For me, the Dekraai mass shooting in Seal Beach was a classic slam dunk. But, because of the now famous snitch scandal, the survivors of Mr. Dekraai’s victims saw the death penalty taken off the table and will not see justice. This is tragically ironic, as Rackauckas is a strong advocate of the death penalty (something he just couldn’t seem to skillfully articulate in a public setting).
If you debated the costs of pursuing the death penalty during the Great Recession, which I did while serving as a County Supervisor in an era where 1,000 employees were laid off, Tony determined that I must be anti-death penalty and accused me of such. So much for seeking the true facts; something a prosecutor is required to do.
I shared my frustrations shortly after being elected to the State Senate (see
MOORLACH UPDATE — Day Two — March 26, 2015)
With the Dekraai case tangled in the informant battle, the trial to decide his punishment could be delayed more than a year, frustrating victims’ families – and at least one locally elected official.
“How do you mess up a case like this?” asked former supervisor John Moorlach, whose district represented Seal Beach. “It’s unconscionable.”
The Dekraai case reverberations would make it to the Legislature and I would make my frustration known on the Senate Floor (see MOORLACH UPDATE — Prosecutor Accountability — October 4, 2016).
Another sad episode was Tony Rackauckas’s charging of then OC Assessor Webster Guillory with felonies for a minor error in signature gathering for Guillory’s re-election efforts, the error was made after numerous appeals Mr. Guillory received to run again at the last minute. It would significantly damage his re-election efforts. But, the winning candidate was a political ally of Tony’s through a fascinating web of relationships. The charges would eventually be reduced to misdemeanors, but it would be too late (see MOORLACH UPDATE — $117B Unrestricted Net Deficit — January 9, 2015).
If you can stretch the rules yourself, you’re probably not going to prosecute other politicos. Shirley Grindle found this to be the case (see MOORLACH UPDATE — Shirley Grindle — July 19, 2015).

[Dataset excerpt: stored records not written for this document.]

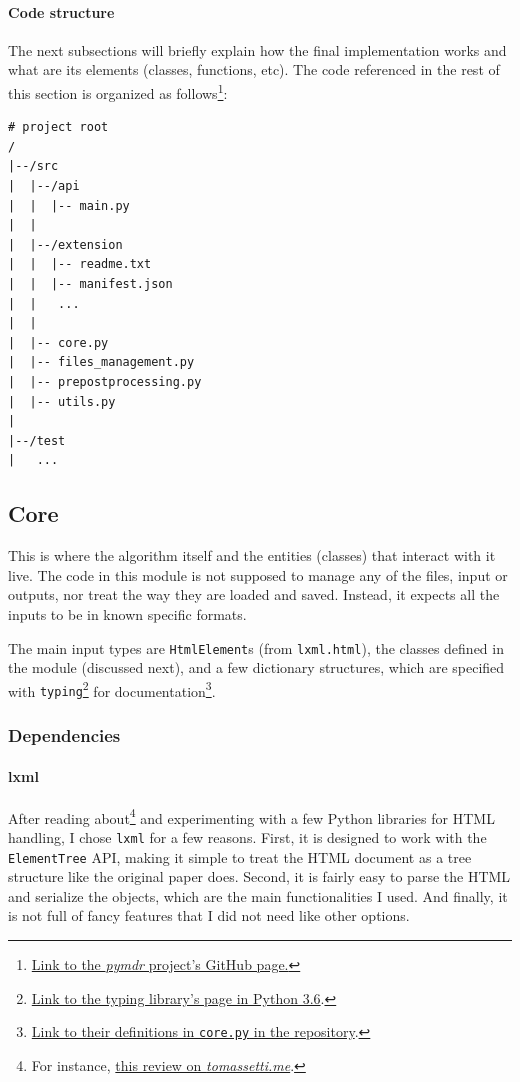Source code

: \documentclass[10pt]{article}
\newcommand{\code}[1]{\colorbox{codegray}{\texttt{#1}}}
\begin{document}

\paragraph{Code structure} The next subsections will briefly explain how the final implementation works and what are its elements (classes, functions, etc). The code referenced in the rest of this section is organized as follows\footnote{\href{https://github.com/joaopcbertoldo/pymdr}{Link to the \emph{pymdr} project's GitHub page.}}:

\begin{lstlisting}[caption=Main code structure]
# project root
/  
|--/src
|  |--/api
|  |  |-- main.py
|  |  
|  |--/extension
|  |  |-- readme.txt
|  |  |-- manifest.json
|  |   ...
|  |
|  |-- core.py
|  |-- files_management.py
|  |-- prepostprocessing.py 
|  |-- utils.py
|
|--/test 
|   ...
\end{lstlisting}



\subsection{Core}

This is where the algorithm itself and the entities (classes) that interact with it live. The code in this module is not supposed to manage any of the files, input or outputs, nor treat the way they are loaded and saved. Instead, it expects all the inputs to be in known specific formats.

The main input types are \code{HtmlElement}s (from \code{lxml.html}), the classes defined in the module (discussed next), and a few dictionary structures, which are specified with \code{typing}\footnote{\href{https://docs.python.org/3.6/library/typing.html}{Link to the typing library's page in Python 3.6}.} for documentation\footnote{\href{https://github.com/joaopcbertoldo/pymdr/blob/7ff7f7653feff23704b6b786db8499188ba378af/src/core.py\#L273}{Link to their definitions in \code{core.py} in the repository}.}.



\subsubsection{Dependencies}

\paragraph{lxml} After reading about\footnote{For instance,   \href{https://tomassetti.me/parsing-html/\#python}{this review on \emph{tomassetti.me}}.} and experimenting with a few Python libraries for HTML handling, I chose \code{lxml} for a few reasons. First, it is designed to work with the \code{ElementTree} API, making it simple to treat the HTML document as a tree structure like the original paper does. Second, it is fairly easy to parse the HTML and serialize the objects, which are the main functionalities I used. And finally, it is not full of fancy features that I did not need like other options.
\end{document}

When one of my former Chiefs of Staff, a law school professor, publicly hinted that he would consider running for DA, you knew that there were concerns (see MOORLACH UPDATE — Alumnus DA? — June 11, 2017).
We would next see the incumbent announce he was rerunning to somehow repair his tarnished reputation (see MOORLACH UPDATE — DA Doubts — July 9, 2017).
Then we would hear from Supervisor Spitzer, who has made becoming the Orange County District Attorney a life-long pursuit (see MOORLACH UPDATE — Surprise! — July 11, 2017).
Within literally minutes, the fun began, giving me a chance to provide a short history lesson on the office of OC DA (see MOORLACH UPDATE — DA Drama — July 12, 2017).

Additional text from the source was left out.